低くデザインされたフレーム、流れるようなフェンダーのデザイン、涙型のタンク、そしてこのバイクの心臓、61cui (1000cc) のナックルヘッドエンジン、などなどクラシックバイクたる要素がふんだんに盛り込まれている。このOHV 空冷V-TWINエンジンは、以降ハーレー・ダビッドソンのスタンダードとなっている。

ナックルヘッドの開発にはかなりの費用がかかり、一時この開発プロジェクトを止めようという話もあった。

結局は市場にリリースされたが、(それほど利益が出ない、もしくは赤字のため?)ディーラーには積極的に売らないように通知があった。

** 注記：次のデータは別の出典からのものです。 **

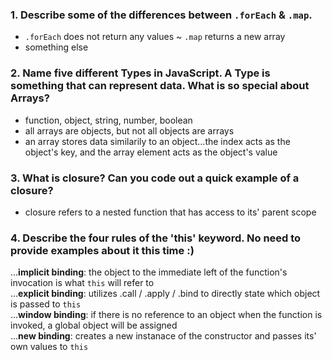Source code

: ### 1. Describe some of the differences between `.forEach` & `.map`.  
  * `.forEach` does not return any values ~ `.map` returns a new array
  * something else

### 2. Name five different Types in JavaScript. A Type is something that can represent data. What is so special about Arrays?  
  * function, object, string, number, boolean  
  * all arrays are objects, but not all objects are arrays  
  * an array stores data similarily to an object...the index acts as the object's key, and the array element acts as the object's value  

### 3. What is closure? Can you code out a quick example of a closure?  
  * closure refers to a nested function that has access to its' parent scope  

### 4. Describe the four rules of the 'this' keyword. No need to provide examples about it this time :)  
...**implicit binding**: the object to the immediate left of the function's invocation is what `this` will refer to  
...**explicit binding**: utilizes .call / .apply / .bind to directly state which object is passed to `this`  
...**window binding**: if there is no reference to an object when the function is invoked, a global object will be assigned  
...**new binding**: creates a new instanace of the constructor and passes its' own values to `this`  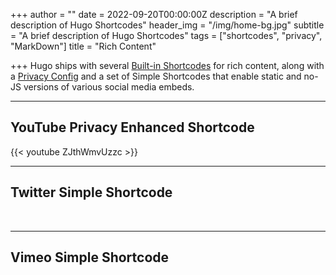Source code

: +++
author = ""
date = 2022-09-20T00:00:00Z
description = "A brief description of Hugo Shortcodes"
header_img = "/img/home-bg.jpg"
subtitle = "A brief description of Hugo Shortcodes"
tags = ["shortcodes", "privacy", "MarkDown"]
title = "Rich Content"

+++
Hugo ships with several [Built-in Shortcodes](https://gohugo.io/content-management/shortcodes/#use-hugos-built-in-shortcodes) for rich content, along with a [Privacy Config](https://gohugo.io/about/hugo-and-gdpr/) and a set of Simple Shortcodes that enable static and no-JS versions of various social media embeds.
<!--more-->
---

## YouTube Privacy Enhanced Shortcode

{{< youtube ZJthWmvUzzc >}}
<br>

---

## Twitter Simple Shortcode


<br>

---

## Vimeo Simple Shortcode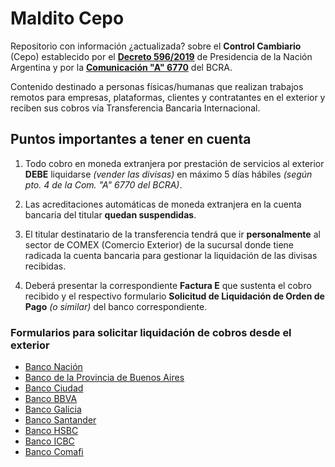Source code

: # Maldito Cepo

Repositorio con información ¿actualizada? sobre el **Control Cambiario** (Cepo) establecido por el **[Decreto 596/2019]([https://www.boletinoficial.gob.ar/detalleAviso/primera/214659/20190829](https://www.boletinoficial.gob.ar/detalleAviso/primera/214659/20190829))** de Presidencia de la Nación Argentina y por la **[Comunicación "A" 6770]([http://www.bcra.gov.ar/Pdfs/comytexord/A6770.pdf](http://www.bcra.gov.ar/Pdfs/comytexord/A6770.pdf))** del BCRA.

Contenido destinado a personas físicas/humanas que realizan trabajos remotos para empresas, plataformas, clientes y contratantes en el exterior y reciben sus cobros vía Transferencia Bancaria Internacional.

## Puntos importantes a tener en cuenta

 1. Todo cobro en moneda extranjera por prestación de servicios al exterior **DEBE** liquidarse _(vender las divisas)_ en máximo 5 días hábiles *(según pto. 4 de la Com. "A" 6770 del BCRA)*.
 
 2. Las acreditaciones automáticas de moneda extranjera en la cuenta bancaria del titular **quedan suspendidas**.
 
 3. El titular destinatario de la transferencia tendrá que ir **personalmente** al sector de COMEX (Comercio Exterior) de la sucursal donde tiene radicada la cuenta bancaria para gestionar la liquidación de las divisas recibidas.
 
 4. Deberá presentar la correspondiente **Factura E** que sustenta el cobro recibido y el respectivo formulario **Solicitud de Liquidación de Orden de Pago** *(o similar)* del banco correspondiente.

### Formularios para solicitar liquidación de cobros desde el exterior

 - [Banco Nación](formularios/banco_nacion.pdf)
 - [Banco de la Provincia de Buenos Aires](formularios/banco_provincia_bsas.pdf)
 - [Banco Ciudad](formularios/banco_ciudad.xlsx)
 - [Banco BBVA](formularios/banco_bbva.pdf)
 - [Banco Galicia](formularios/banco_galicia.pdf)
 - [Banco Santander](formularios/banco_santander.pdf)
 - [Banco HSBC](formularios/banco_hsbc.doc)
 - [Banco ICBC](formularios/banco_icbc.docx)
 - [Banco Comafi](formularios/banco_comafi.doc)
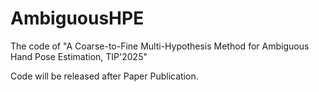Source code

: # AmbiguousHPE
The code of "A Coarse-to-Fine Multi-Hypothesis Method for Ambiguous Hand Pose Estimation, TIP'2025"

Code will be released after Paper Publication.
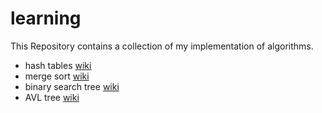 # learning
This Repository contains a collection of my implementation of algorithms.

- hash tables [wiki](https://en.wikipedia.org/wiki/Hash_table)
- merge sort [wiki](https://en.wikipedia.org/wiki/Merge_sort)
- binary search tree [wiki](https://en.wikipedia.org/wiki/Binary_search_tree)
- AVL tree [wiki](https://en.wikipedia.org/wiki/AVL_tree)
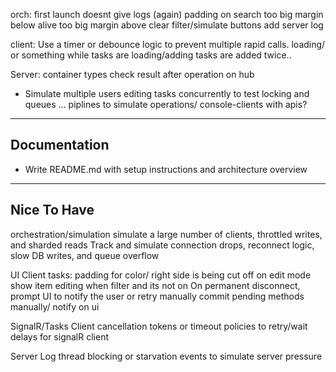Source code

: 
orch:
  first launch doesnt  give logs (again)
  padding on search too big
  margin below alive too big
  margin above clear filter/simulate buttons
  add server log

client:
  Use a timer or debounce logic to prevent multiple rapid calls.
  loading/ or something while tasks are loading/adding
  tasks are added twice..


Server:
   container types
   check result after operation on hub


* Simulate multiple users editing tasks concurrently to test locking and queues
 ... piplines to simulate operations/ console-clients with apis?

---

## Documentation

* Write README.md with setup instructions and architecture overview

---

## Nice To Have
orchestration/simulation
    simulate a large number of clients, throttled writes, and sharded reads
    Track and simulate connection drops, reconnect logic, slow DB writes, and queue overflow

UI Client 
    tasks: padding for color/ right side is being cut off on edit mode
    show item editing when filter and its not on
    On permanent disconnect, prompt UI to notify the user or retry manually
    commit pending methods manually/ notify on ui

SignalR/Tasks Client
    cancellation tokens or timeout policies to retry/wait delays for signalR client

Server
    Log thread blocking or starvation events to simulate server pressure

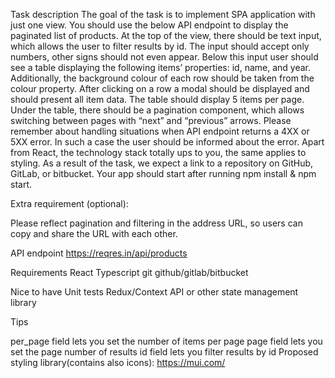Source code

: Task description The goal of the task is to implement SPA application with just
one view. You should use the below API endpoint to display the paginated list of
products. At the top of the view, there should be text input, which allows the
user to filter results by id. The input should accept only numbers, other signs
should not even appear. Below this input user should see a table displaying the
following items’ properties: id, name, and year. Additionally, the background
colour of each row should be taken from the colour property. After clicking on a
row a modal should be displayed and should present all item data. The table
should display 5 items per page. Under the table, there should be a pagination
component, which allows switching between pages with “next” and “previous”
arrows. Please remember about handling situations when API endpoint returns a
4XX or 5XX error. In such a case the user should be informed about the error.
Apart from React, the technology stack totally ups to you, the same applies to
styling. As a result of the task, we expect a link to a repository on GitHub,
GitLab, or bitbucket. Your app should start after running npm install & npm
start.

Extra requirement (optional):

Please reflect pagination and filtering in the address URL, so users can copy
and share the URL with each other.

API endpoint   https://reqres.in/api/products 

Requirements
React 
Typescript 
git 
github/gitlab/bitbucket 

Nice to have
Unit tests 
Redux/Context API or other state management library

Tips

per_page field lets you set the number of items per page page field lets you set
the page number of results id field lets you filter results by id Proposed
styling library(contains also icons): https://mui.com/
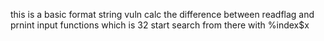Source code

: this is a basic format string vuln 
calc the difference between readflag and prnint input functions which is 32 start search from there with %index$x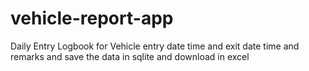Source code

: # vehicle-report-app
Daily Entry Logbook for Vehicle entry date time and exit date time and remarks and save the data in sqlite and download in excel
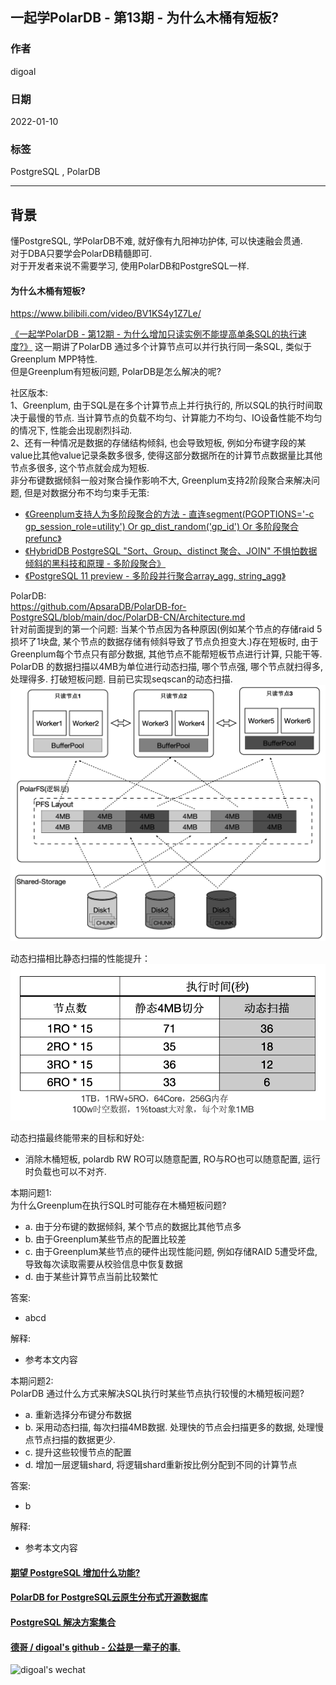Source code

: ## 一起学PolarDB - 第13期 - 为什么木桶有短板?       
                                      
### 作者                               
digoal                                      
                                      
### 日期                                      
2022-01-10                                 
                                      
### 标签                                      
PostgreSQL , PolarDB                                       
                                      
----                                      
                                      
## 背景                      
懂PostgreSQL, 学PolarDB不难, 就好像有九阳神功护体, 可以快速融会贯通.               
对于DBA只要学会PolarDB精髓即可.           
对于开发者来说不需要学习, 使用PolarDB和PostgreSQL一样.               
             
#### 为什么木桶有短板?          
https://www.bilibili.com/video/BV1KS4y1Z7Le/   
  
[《一起学PolarDB - 第12期 - 为什么增加只读实例不能提高单条SQL的执行速度?》](../202201/20220110_01.md)  这一期讲了PolarDB 通过多个计算节点可以并行执行同一条SQL, 类似于Greenplum MPP特性.    
但是Greenplum有短板问题, PolarDB是怎么解决的呢?   
  
社区版本:    
1、Greenplum, 由于SQL是在多个计算节点上并行执行的, 所以SQL的执行时间取决于最慢的节点. 当计算节点的负载不均匀、计算能力不均匀、IO设备性能不均匀的情况下, 性能会出现剧烈抖动.  
2、还有一种情况是数据的存储结构倾斜, 也会导致短板, 例如分布键字段的某value比其他value记录条数多很多, 使得这部分数据所在的计算节点数据量比其他节点多很多, 这个节点就会成为短板.   
非分布键数据倾斜一般对聚合操作影响不大, Greenplum支持2阶段聚合来解决问题, 但是对数据分布不均匀束手无策:    
- [《Greenplum支持人为多阶段聚合的方法 - 直连segment(PGOPTIONS='-c gp_session_role=utility') Or gp_dist_random('gp_id') Or 多阶段聚合 prefunc》](../201806/20180624_02.md)    
- [《HybridDB PostgreSQL "Sort、Group、distinct 聚合、JOIN" 不惧怕数据倾斜的黑科技和原理 - 多阶段聚合》](../201711/20171123_01.md)    
- [《PostgreSQL 11 preview - 多阶段并行聚合array_agg, string_agg》](../201803/20180322_11.md)    
     
     
PolarDB:        
https://github.com/ApsaraDB/PolarDB-for-PostgreSQL/blob/main/doc/PolarDB-CN/Architecture.md   
针对前面提到的第一个问题: 当某个节点因为各种原因(例如某个节点的存储raid 5损坏了1块盘, 某个节点的数据存储有倾斜导致了节点负担变大.)存在短板时, 由于Greenplum每个节点只有部分数据, 其他节点不能帮短板节点进行计算, 只能干等.    
PolarDB 的数据扫描以4MB为单位进行动态扫描, 哪个节点强, 哪个节点就扫得多, 处理得多. 打破短板问题.  目前已实现seqscan的动态扫描.     
![pic](20220110_03_pic_001.png)    
  
动态扫描相比静态扫描的性能提升：  
![pic](20220110_03_pic_002.png)    
  
动态扫描最终能带来的目标和好处:   
- 消除木桶短板, polardb RW RO可以随意配置, RO与RO也可以随意配置, 运行时负载也可以不对齐.   
  
      
本期问题1:                  
为什么Greenplum在执行SQL时可能存在木桶短板问题?         
- a. 由于分布键的数据倾斜, 某个节点的数据比其他节点多  
- b. 由于Greenplum某些节点的配置比较差   
- c. 由于Greenplum某些节点的硬件出现性能问题, 例如存储RAID 5遭受坏盘, 导致每次读取需要从校验信息中恢复数据  
- d. 由于某些计算节点当前比较繁忙  
                            
答案:                            
- abcd            
                        
解释:                        
- 参考本文内容                   
  
本期问题2:                  
PolarDB 通过什么方式来解决SQL执行时某些节点执行较慢的木桶短板问题?         
- a. 重新选择分布键分布数据  
- b. 采用动态扫描, 每次扫描4MB数据. 处理快的节点会扫描更多的数据, 处理慢点节点扫描的数据更少.   
- c. 提升这些较慢节点的配置  
- d. 增加一层逻辑shard, 将逻辑shard重新按比例分配到不同的计算节点  
                            
答案:                            
- b          
                        
解释:                        
- 参考本文内容        
  
  
#### [期望 PostgreSQL 增加什么功能?](https://github.com/digoal/blog/issues/76 "269ac3d1c492e938c0191101c7238216")
  
  
#### [PolarDB for PostgreSQL云原生分布式开源数据库](https://github.com/ApsaraDB/PolarDB-for-PostgreSQL "57258f76c37864c6e6d23383d05714ea")
  
  
#### [PostgreSQL 解决方案集合](https://yq.aliyun.com/topic/118 "40cff096e9ed7122c512b35d8561d9c8")
  
  
#### [德哥 / digoal's github - 公益是一辈子的事.](https://github.com/digoal/blog/blob/master/README.md "22709685feb7cab07d30f30387f0a9ae")
  
  
![digoal's wechat](../pic/digoal_weixin.jpg "f7ad92eeba24523fd47a6e1a0e691b59")
  
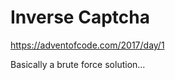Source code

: Inverse Captcha
===============

https://adventofcode.com/2017/day/1

Basically a brute force solution...
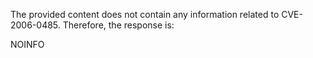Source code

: The provided content does not contain any information related to CVE-2006-0485. Therefore, the response is:

NOINFO
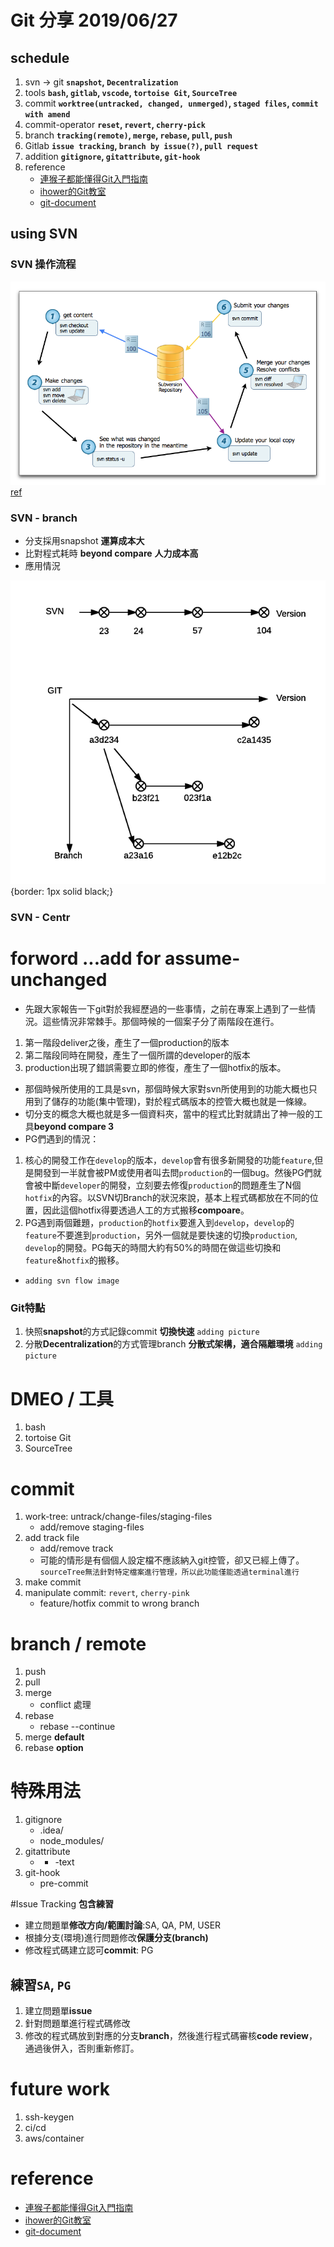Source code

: # Git 分享 2019/06/27

## schedule
1. svn -> git   **`snapshot`, `Decentralization`**
2. tools    **`bash`, `gitlab`, `vscode`, `tortoise Git`, `SourceTree`**
3. commit   **`worktree(untracked, changed, unmerged)`, `staged files`, `commit with amend`**
4. commit-operator    **`reset`, `revert`, `cherry-pick`**
4. branch   **`tracking(remote)`, `merge`, `rebase`, `pull`, `push`**
5. Gitlab   **`issue tracking`, `branch by issue(?)`, `pull request`**
6. addition **`gitignore`, `gitattribute`, `git-hook`**
7. reference
    * [連猴子都能懂得Git入門指南](https://backlog.com/git-tutorial/tw/intro/intro2_4.html)
    * [ihower的Git教室](https://ihower.tw/git/index.html)
    * [git-document](https://git-scm.com/book/en/v2)

## using SVN

### SVN 操作流程
![](https://github.com/austinwang104/playGit/blob/dev/img/workflow-1.png?raw=true)
[ref](https://www.google.com/url?sa=i&source=images&cd=&cad=rja&uact=8&ved=2ahUKEwjG-u-ei_3iAhWEGqYKHX2_C6wQjhx6BAgBEAI&url=https%3A%2F%2Fens.lal.in2p3.fr%2FPresentations%2FSVN%2Fsvn.html&psig=AOvVaw1EayJnFb7JKn1O7n4LVqjZ&ust=1561292841059189)

### SVN - branch

* 分支採用snapshot **運算成本大**
* 比對程式耗時 **beyond compare** **人力成本高**
* 應用情況


![](https://github.com/austinwang104/playGit/blob/dev/img/SVN-Git-Dimensions.png?raw=true){border: 1px solid black;}

### SVN - Centr

# forword ...add for assume-unchanged
* 先跟大家報告一下git對於我經歷過的一些事情，之前在專案上遇到了一些情況。這些情況非常棘手。那個時候的一個案子分了兩階段在進行。
1. 第一階段deliver之後，產生了一個production的版本
2. 第二階段同時在開發，產生了一個所謂的developer的版本
3. production出現了錯誤需要立即的修復，產生了一個hotfix的版本。

* 那個時候所使用的工具是svn，那個時候大家對svn所使用到的功能大概也只用到了儲存的功能(集中管理)，對於程式碼版本的控管大概也就是一條線。
* 切分支的概念大概也就是多一個資料夾，當中的程式比對就請出了神一般的工具**beyond compare 3**
* PG們遇到的情況：
1. 核心的開發工作在`develop`的版本，`develop`會有很多新開發的功能`feature`,但是開發到一半就會被PM或使用者叫去問`production`的一個bug。然後PG們就會被中斷`developer`的開發，立刻要去修復`production`的問題產生了N個`hotfix`的內容。以SVN切Branch的狀況來說，基本上程式碼都放在不同的位置，因此這個hotfix得要透過人工的方式搬移**compoare**。
2. PG遇到兩個難題，`production`的`hotfix`要進入到`develop`，`develop`的`feature`不要進到`production`，另外一個就是要快速的切換`production`, `develop`的開發。PG每天的時間大約有50%的時間在做這些切換和`feature`&`hotfix`的搬移。

* `adding svn flow image`

### Git特點
1. 快照**snapshot**的方式記錄commit **切換快速**
    `adding picture`
2. 分散**Decentralization**的方式管理branch **分散式架構，適合隔離環境**
    `adding picture`

# DMEO / 工具
1. bash
2. tortoise Git
3. SourceTree

# commit
1. work-tree: untrack/change-files/staging-files
    * add/remove staging-files
2. add track file
    * add/remove track
    * 可能的情形是有個個人設定檔不應該納入git控管，卻又已經上傳了。
    `sourceTree無法針對特定檔案進行管理，所以此功能僅能透過terminal進行`
3. make commit
4. manipulate commit: `revert`, `cherry-pink`
    * feature/hotfix commit to wrong branch


# branch / remote
1. push
2. pull
1. merge
    * conflict 處理
2. rebase
    * rebase --continue
3. merge **default**
4. rebase **option**


# 特殊用法
1. gitignore
    * .idea/
    * node_modules/
2. gitattribute
    * * -text
3. git-hook
    * pre-commit


#Issue Tracking **包含練習**
* 建立問題單**修改方向/範圍討論**:SA, QA, PM, USER
* 根據分支(環境)進行問題修改**保護分支(branch)**
* 修改程式碼建立認可**commit**: PG

## 練習`SA`, `PG`
1. 建立問題單**issue**
2. 針對問題單進行程式碼修改
3. 修改的程式碼放到對應的分支**branch**，然後進行程式碼審核**code review**，通過後併入，否則重新修訂。

# future work
1. ssh-keygen
2. ci/cd
3. aws/container

# reference
* [連猴子都能懂得Git入門指南](https://backlog.com/git-tutorial/tw/intro/intro2_4.html)
* [ihower的Git教室](https://ihower.tw/git/index.html)
* [git-document](https://git-scm.com/book/en/v2)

HD社の気持ちとは裏腹に市場の受けは上々で、2年のうちに生産は倍増してしまった。

初めてお目見えした「フライング・ホイール」のタンクロゴ。

色違いのタンク

ハーレーダビッドソンミュージアム #046

1933 VLD SIDE-VALVE V-TWIN

別でお同じ年式のVLDのサイドカー付きを紹介していましたので、2車目です。

大恐慌のさなか、1933年という年は、おそらくHD社にとって一番暗雲立ち込めた年だっただろう。
二輪車の価格は実際下落してしまった。HD社は新モデルの開発は出来ない状況に陥った。
その代わりと言ってはなんだが、塗装の変更などで若干の目新しさを出すなど、販売増の努力をしていた。
1933年モデルには、アールデコ調のデザインが盛り込まれ、特にタンクにペイントされた鷹の頭のデザインの受けは良く翌年の販売は3倍増になった。

ハーレーダビッドソンミュージアム #045

1925 JDCB F-HEAD V-TWIN

HD社の歴史の中でこのモデルが一つのターンニングポイントとなった。
低いフレームはハンドリング性能を、人間工学を考慮したハンドルとシートは快適性を向上させた。
このJDCBには「クラシックハーレーダビッドソン」をイメージさせる要素が沢山ある。
この新しいデザインに対する反応は時として熱狂的なものになった。
ある評論家は「ウェスタンモーターサイクリスト誌」と「バイシクリストマガジン誌」に「非常に上品なルックス」という賞賛を寄稿している。

ハーレーダビッドソンミュージアム #044

前回紹介したシリアルナンバー1から奥に進みます。

看板等の展示物。

1907 MODEL 3 ATMOSPHERIC-VALVE SINGLE

これは展示プレートがあったので意訳します。

1907年はHD社にとってはマイルストーン(節目)の年だった。
9月には初めての株を従業員や取締役メンバーに発行した。
その年の11月に、創始者たちはシカゴオートショーのブースを借り、5台のオーダーに対し30ドルの報奨金を付けてディーラーを募った。
1907年モデルは210ドル。給油一回で500マイル以上を走った。
共同創始者であるアーサー・ダビッドソン自身が、燃費テストがてらにこの1907年モデルにまたがり、ディーラー募集のためにニューイングランド州一体を巡った。

※マフラーは騒音低減のためにカットされている。
バルブはレバーで操作可能。
※ガソリンとオイルタンク容量は、ガソリン1.5ガロン、オイル2.5クウォート。 フレームに金属製のストラップで装着されている。
※Sager製のフォーク。初めて緩衝バネを内蔵した。

チャリ
Model 20-LX の広告。

中身をみるに Model 20-LX とは純正オプションのサイドカーの事か。
”弾丸”形状のサイドカー。250ドルって上のモデル3が220ドルと書いているので本体より高いってことでしょうかね。